- **Your task**: Copy all the lines of the data that include the word "only".
***
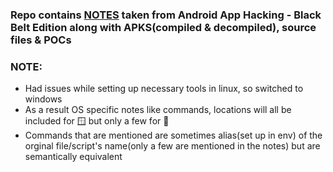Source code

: ### Repo contains [NOTES](./NOTES.md) taken from Android App Hacking - Black Belt Edition along with APKS(compiled & decompiled), source files & POCs

### NOTE:
  - Had issues while setting up necessary tools in linux, so switched to windows
  - As a result OS specific notes like commands, locations will all be included for 🪟 but only a few for 🐧
  - Commands that are mentioned are sometimes alias(set up in env) of the orginal file/script's name(only a few are mentioned in the notes) but are semantically equivalent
***
- **Answer to this exercise**:
  - As a result OS specific notes like commands, locations will all be included for 🪟 but only a few for 🐧
  - Commands that are mentioned are sometimes alias(set up in env) of the orginal file/script's name(only a few are mentioned in the notes) but are semantically equivalent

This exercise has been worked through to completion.